You sell what’s now regarded as “non-essential” retail. Bad luck, your misfortune for backing the wrong horse. Should have stuck with grocery, or hardware, or practically anything else other than artisan, authentic art and craft. Because you’ve been shut now for nearly three months.

And frankly that spells disaster. Zero sales but costs practically at pre-pandemic levels. It’s not sustainable, unless the end game is bankruptcy. Which, unsurprisingly, is not the outcome most are seeking from this frankly, awful scenario.

Pre-pandemic, if you were a small independent retailer, most likely you were engaging with your customers, social media attracting them into your store, keen to browse, check out the latest offers and the latest stock. But what’s the point when the store is closed? Might as well just mothball the business until allowed to reopen.

Well, that’s one way to approach the coronavirus pandemic but others do exist. Others which mean continuing that ongoing dialogue with customers, keeping them engaged and keeping them interested. But the majority seem oblivious to where their customers have been for the past three months.

Get On Board

Because even though they haven’t been able to physically visit the stores, stuck indoors during lockdown, they’ve been very active somewhere else; online. And I’m not necessarily referring to online shopping, this is about online engagement – and that means every form of social media you can imagine.

But while there’s never been a more critical time for retailers to be connecting with their customers, many have become mute.

Maybe* specialises in providing social media engagement and insights, providing in depth analysis of tracking customer sentiment across 1,300 U.K. towns and cities and one million businesses.

This graph shows the results across a sample of U.K. high streets however Maybe* have identified the same trend across the country.

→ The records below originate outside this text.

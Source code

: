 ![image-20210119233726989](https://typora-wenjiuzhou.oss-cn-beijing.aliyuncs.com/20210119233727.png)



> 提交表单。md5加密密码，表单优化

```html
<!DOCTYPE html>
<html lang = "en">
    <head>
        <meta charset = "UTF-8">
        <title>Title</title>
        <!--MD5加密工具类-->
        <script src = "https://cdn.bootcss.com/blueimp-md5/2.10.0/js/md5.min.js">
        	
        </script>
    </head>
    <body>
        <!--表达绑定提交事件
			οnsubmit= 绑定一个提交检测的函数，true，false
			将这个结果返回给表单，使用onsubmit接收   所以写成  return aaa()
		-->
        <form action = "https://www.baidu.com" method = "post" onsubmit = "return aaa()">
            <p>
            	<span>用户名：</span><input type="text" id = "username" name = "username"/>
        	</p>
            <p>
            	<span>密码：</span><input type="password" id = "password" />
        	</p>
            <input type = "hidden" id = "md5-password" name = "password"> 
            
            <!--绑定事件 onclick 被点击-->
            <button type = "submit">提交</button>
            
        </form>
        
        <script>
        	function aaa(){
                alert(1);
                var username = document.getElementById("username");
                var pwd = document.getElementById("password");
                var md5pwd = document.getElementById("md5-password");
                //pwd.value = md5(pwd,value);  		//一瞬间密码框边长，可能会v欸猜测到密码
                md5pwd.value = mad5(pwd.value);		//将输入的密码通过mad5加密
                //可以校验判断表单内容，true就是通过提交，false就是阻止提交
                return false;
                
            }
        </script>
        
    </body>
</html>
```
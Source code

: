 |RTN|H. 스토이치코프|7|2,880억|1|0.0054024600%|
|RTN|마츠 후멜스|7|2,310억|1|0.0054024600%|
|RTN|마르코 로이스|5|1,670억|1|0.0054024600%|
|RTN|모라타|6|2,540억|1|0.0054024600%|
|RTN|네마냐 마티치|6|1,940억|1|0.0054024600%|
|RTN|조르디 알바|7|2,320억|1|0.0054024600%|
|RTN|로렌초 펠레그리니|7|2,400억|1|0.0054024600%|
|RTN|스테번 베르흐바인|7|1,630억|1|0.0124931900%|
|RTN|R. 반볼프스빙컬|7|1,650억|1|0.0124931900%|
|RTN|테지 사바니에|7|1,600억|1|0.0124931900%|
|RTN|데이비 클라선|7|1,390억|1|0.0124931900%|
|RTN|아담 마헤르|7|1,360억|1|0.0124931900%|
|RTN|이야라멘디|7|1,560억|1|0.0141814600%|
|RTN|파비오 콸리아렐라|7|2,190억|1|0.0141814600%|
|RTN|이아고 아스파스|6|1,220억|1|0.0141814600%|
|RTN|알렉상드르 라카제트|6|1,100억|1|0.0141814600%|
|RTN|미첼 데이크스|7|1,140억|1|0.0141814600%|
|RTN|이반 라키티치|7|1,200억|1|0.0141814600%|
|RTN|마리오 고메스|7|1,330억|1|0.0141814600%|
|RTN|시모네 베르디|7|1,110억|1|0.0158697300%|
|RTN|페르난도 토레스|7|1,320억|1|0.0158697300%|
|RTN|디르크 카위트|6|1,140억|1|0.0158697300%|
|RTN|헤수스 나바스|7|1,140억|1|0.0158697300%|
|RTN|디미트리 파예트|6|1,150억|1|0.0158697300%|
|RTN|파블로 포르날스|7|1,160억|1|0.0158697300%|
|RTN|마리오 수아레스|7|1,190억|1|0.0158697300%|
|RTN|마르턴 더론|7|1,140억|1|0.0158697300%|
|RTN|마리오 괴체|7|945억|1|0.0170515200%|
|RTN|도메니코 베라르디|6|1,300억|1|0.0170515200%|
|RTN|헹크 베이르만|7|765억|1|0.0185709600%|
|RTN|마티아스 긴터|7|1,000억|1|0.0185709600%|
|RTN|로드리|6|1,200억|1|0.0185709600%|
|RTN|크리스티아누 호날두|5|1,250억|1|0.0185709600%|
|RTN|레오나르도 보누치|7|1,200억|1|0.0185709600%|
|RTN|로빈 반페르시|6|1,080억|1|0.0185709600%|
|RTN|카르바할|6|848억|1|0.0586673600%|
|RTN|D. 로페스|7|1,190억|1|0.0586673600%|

Pre-COVID-19 they had detected a worrying trend in the lack of social engagement, 78% of all high street businesses not being active on social media on a daily basis.

However, once the pandemic hit, this became even worse. Of independent businesses, pre-COVID-19, 43% were active on social media on a daily basis, but during the pandemic, this had dropped to just 5%.

“During COVID-19, use of social media by consumers increased by 40%”, said Polly Barnfield, chief executive officer, Maybe*.

So just when retailers needed to increase their investment in engaging with their customers, they did exactly the opposite.

Barnfield continued, “It underlines the need for each high street to ensure they put in place the digital infrastructure, skills training and measurements to ensure they can adapt fast to consumers’ increasingly high digital expectations”.

On the evidence, the digital gap is widening just when it needs to close. Physical retail won’t be the same again for a long time, if ever, socially distanced shopping will be a new and for many, slightly underwhelming experience. Now, more than ever, retailers needs to turn to different channels in order to connect with their customers.